“Sono un insegnante che lavora in una scuola media del quartiere San Cristoforo. Per il giorno 31 gennaio avevo prenotato una visita guidata al Castello e, a fine guida, un laboratorio per ragazzi sull’autoritratto, legato alla mostra sulla follia ancora in corso.
Informazione dateci: visita al castello con guida 1 ora, laboratorio didattico sull’autoritratto 1 ora (costo aggiuntivo). Bene, nonostante la preparazione dei ragazzi e due colloqui di prenotazione non siamo riusciti a vedere il Castello all’interno, ma solo la mostra… e non siamo riusciti a fare il laboratorio perché intanto il tempo era stato “sprecato” con la visita guidata – non richiesta – alla mostra.

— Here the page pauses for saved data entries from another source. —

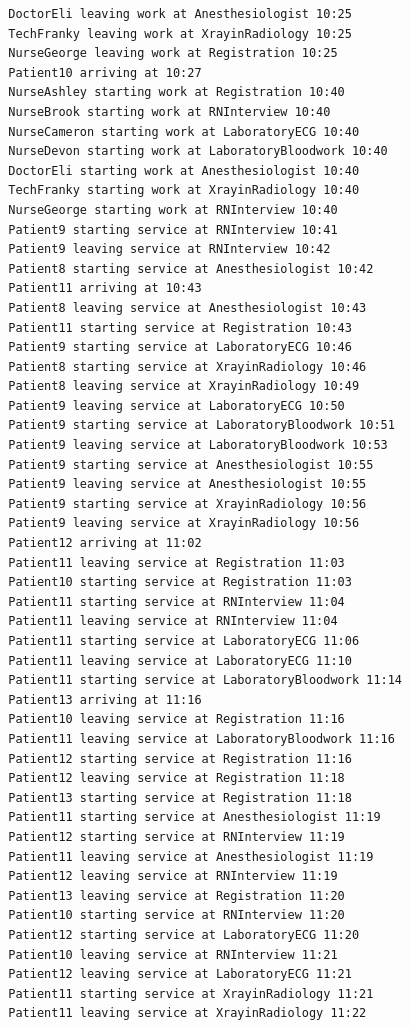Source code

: \documentclass[12pt]{article}
\begin{document}
\begin{verbatim}
		DoctorEli leaving work at Anesthesiologist 10:25
		TechFranky leaving work at XrayinRadiology 10:25
		NurseGeorge leaving work at Registration 10:25
		Patient10 arriving at 10:27
		NurseAshley starting work at Registration 10:40
		NurseBrook starting work at RNInterview 10:40
		NurseCameron starting work at LaboratoryECG 10:40
		NurseDevon starting work at LaboratoryBloodwork 10:40
		DoctorEli starting work at Anesthesiologist 10:40
		TechFranky starting work at XrayinRadiology 10:40
		NurseGeorge starting work at RNInterview 10:40
		Patient9 starting service at RNInterview 10:41
		Patient9 leaving service at RNInterview 10:42
		Patient8 starting service at Anesthesiologist 10:42
		Patient11 arriving at 10:43
		Patient8 leaving service at Anesthesiologist 10:43
		Patient11 starting service at Registration 10:43
		Patient9 starting service at LaboratoryECG 10:46
		Patient8 starting service at XrayinRadiology 10:46
		Patient8 leaving service at XrayinRadiology 10:49
		Patient9 leaving service at LaboratoryECG 10:50
		Patient9 starting service at LaboratoryBloodwork 10:51
		Patient9 leaving service at LaboratoryBloodwork 10:53
		Patient9 starting service at Anesthesiologist 10:55
		Patient9 leaving service at Anesthesiologist 10:55
		Patient9 starting service at XrayinRadiology 10:56
		Patient9 leaving service at XrayinRadiology 10:56
		Patient12 arriving at 11:02
		Patient11 leaving service at Registration 11:03
		Patient10 starting service at Registration 11:03
		Patient11 starting service at RNInterview 11:04
		Patient11 leaving service at RNInterview 11:04
		Patient11 starting service at LaboratoryECG 11:06
		Patient11 leaving service at LaboratoryECG 11:10
		Patient11 starting service at LaboratoryBloodwork 11:14
		Patient13 arriving at 11:16
		Patient10 leaving service at Registration 11:16
		Patient11 leaving service at LaboratoryBloodwork 11:16
		Patient12 starting service at Registration 11:16
		Patient12 leaving service at Registration 11:18
		Patient13 starting service at Registration 11:18
		Patient11 starting service at Anesthesiologist 11:19
		Patient12 starting service at RNInterview 11:19
		Patient11 leaving service at Anesthesiologist 11:19
		Patient12 leaving service at RNInterview 11:19
		Patient13 leaving service at Registration 11:20
		Patient10 starting service at RNInterview 11:20
		Patient12 starting service at LaboratoryECG 11:20
		Patient10 leaving service at RNInterview 11:21
		Patient12 leaving service at LaboratoryECG 11:21
		Patient11 starting service at XrayinRadiology 11:21
		Patient11 leaving service at XrayinRadiology 11:22

\end{verbatim}
\end{document}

Solo alla fine della nostra giornata è stata “recuperata” una guida della città che, preparatissima, ha fatto una lezione sul conflitto tra Federico II e Vescovo a Catania, ma fuori dal Castello…”.
A parlare è il professore Antonio Allegra, che denuncia come il Castello Federico II di Svevia, che i catanesi chiamano “Castello Ursino”, continua ad essere negato alla città, perché è esclusivamente una sorta di silos per mostre anche prestigiose, che potrebbero coesistire con la fruibilità della struttura museale che è il castello.
“Spiace – continua il docente – che uno dei pochi tesori medievali di questa città sia stato reso completamente non fruibile in sé. Ma spiace ancora di più la comunicazione errata fornita dagli operatori.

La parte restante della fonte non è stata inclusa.